Par Mansour M’henni
« Allégresse de la proximité », tel est le titre choisi par son Excellence l’Ambassadeur du Maroc en Tunisie pour un livre issu de son initiative et coordonné par lui-même. L’idée est on ne peut plus louable et sa réalisation bien réussie. Il s’agissait de réunir des universitaires et des personnalités de la culture et de la communication du Maroc et de la Tunisie pour des témoignages réciproques, les intellectuels de chaque pays exprimant ce qui a pu les marquer dans l’autre. Aucune autre consigne éditoriale n’a été posée, chacun exprimant ce qu’il garde dans son affect et dans son intellect du pays frère.
De là sans doute le terme de proximité dans le titre, celle-ci étant, comme l’écrit Gaël Le Boulch, « un jugement de valeur qui porte sur une perception de la distance […]. La proximité n’existe donc pas par elle-même mais seulement par le sujet qui la crée par sa déclaration ». Cela situe pleinement la proximité au niveau de la culture qui la fait naître comme une conscience et qui la fait être comme une expression. C’est cet arrière-fond philosophique qui nous semble avoir présidé au projet du livre et à son titre, Allégresse de la proximité.
Tout aussi heureux est le choix de l’autre mot du titre, « allégresse » ! J’avoue avoir longtemps hésité, à la traduction du mot arabe « Ghibtah », entre plusieurs synonymes. Puis, fixé sur trois mots, j’ai préféré « allégresse » à « jubilation » et à « félicité », pour ce que le premier m’apporte justement en termes d’expression du bien-être, dans le partage heureux de la proximité.
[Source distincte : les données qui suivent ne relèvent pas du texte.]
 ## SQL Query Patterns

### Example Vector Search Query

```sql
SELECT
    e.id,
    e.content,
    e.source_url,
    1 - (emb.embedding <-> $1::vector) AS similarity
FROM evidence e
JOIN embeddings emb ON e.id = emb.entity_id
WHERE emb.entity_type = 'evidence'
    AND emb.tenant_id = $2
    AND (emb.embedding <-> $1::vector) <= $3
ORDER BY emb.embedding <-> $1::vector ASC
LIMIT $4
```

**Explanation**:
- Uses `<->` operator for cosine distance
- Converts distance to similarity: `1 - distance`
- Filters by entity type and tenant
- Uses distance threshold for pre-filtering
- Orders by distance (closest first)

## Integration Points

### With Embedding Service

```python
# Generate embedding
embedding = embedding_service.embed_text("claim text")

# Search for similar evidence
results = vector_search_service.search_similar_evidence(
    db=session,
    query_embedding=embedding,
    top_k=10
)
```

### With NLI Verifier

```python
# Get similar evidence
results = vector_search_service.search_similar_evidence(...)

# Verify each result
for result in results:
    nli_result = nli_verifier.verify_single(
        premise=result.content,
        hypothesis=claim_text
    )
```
La prime importance de ce livre est qu’il me semble porteur d’un projet de proximité conceptuelle et pratique entre la diplomatie et la culture. Longtemps celle-ci a été revendiquée comme un pilier central des échanges et du partage entre les peuples pour un meilleur vivre-ensemble qui amènerait avec lui la prospérité non jalousée et la coopération solidaire. Mais les conduites politiques et les urgences de la gouvernance ont souvent considéré la culture comme un motif complémentaire et un apparat de circonstance, un peu comme une rhétorique de la gestion. Or l’esprit de l’Allégresse de la proximité informerait d’une réorientation possible de la diplomatie vers la culture, et par-delà, une pensée renouvelée du politique dans son ensemble à l’aulne du culturel.
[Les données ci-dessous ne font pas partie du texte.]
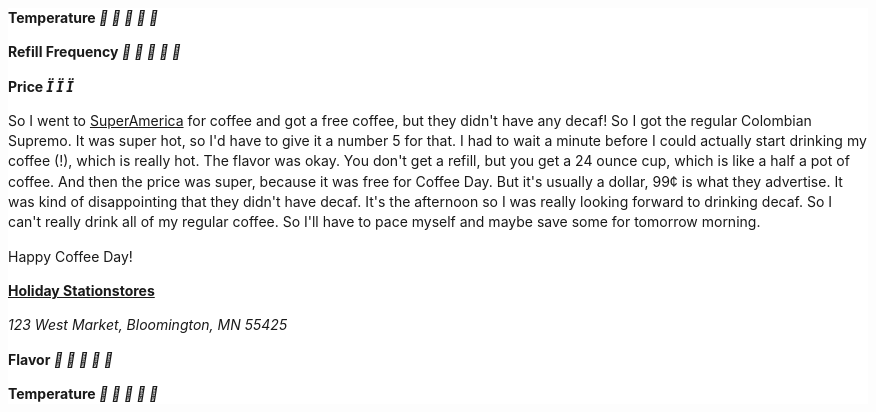 **Temperature 
 ** **
** ** ****


**Refill Frequency 
 ** **
** ** ****


**Price 
 ** ** ****











 So I went to [SuperAmerica](http://superamerica.com/StoreHome/4428) for coffee and got a free coffee, but they didn't have any decaf!
 So I got the regular Colombian Supremo.
 It was super hot, so I'd have to give it a number 5 for that.
 I had to wait a minute before I could actually start drinking my coffee (!), which is really hot.
 The flavor was okay.
 You don't get a refill, but you get a 24 ounce cup, which is like a half a pot of coffee.
 And then the price was super, because it was free for Coffee Day.
 But it's usually a dollar, 99¢ is what they advertise.
 It was kind of disappointing that they didn't have decaf.
 It's the afternoon so I was really looking forward to drinking decaf.
 So I can't really drink all of my regular coffee.
 So I'll have to pace myself and maybe save some for tomorrow morning.
 


 Happy Coffee Day!
 







 **[Holiday Stationstores](http://www.mallofamerica.com/shopping/directory/holiday-station-store)**


*123 West Market, Bloomington, MN 55425*






**Flavor 
 ** **
** ** ****


**Temperature 
 ** **
** ** ****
Tous les intellectuels ayant participé à ce livre ont en fait lancé un hymne à l’affectivité par la culture et à la nécessité de la mettre en symbiose avec la conduite intelligente des partages. A y voir de plus près, on se rendrait compte que des concepts partout scandés comme des slogans y trouveraient leur essence et les arguments de leur pertinence. Telles sont la solidarité, la gouvernance, la paix, et pour tout dire l’humanité. Et pourquoi « l’aimance », cette idée chère à Abdelkébir Khatibi. En effet, un discours politique peut séduire, mais au contact de la réalité souvent décevante, le réveil se fait à effet contraire de l’objectif recherché par ce discours. Quant au discours culturel, par quelque voie qu’il passe, il fusionne avec l’être profond de l’individu pour créer une symbiose des sens et de l’intelligence et une nouvelle façon de se voir par rapport à l’autre, avec l’autre, dans la consonance plus que dans la dissonance.
Là aussi, se concrétiserait la configuration la plus plausible d’un regroupement régional comme le Maghreb ou le Grand Maghreb, car de fait, celui-ci sera d’abord culturel ou ne sera jamais.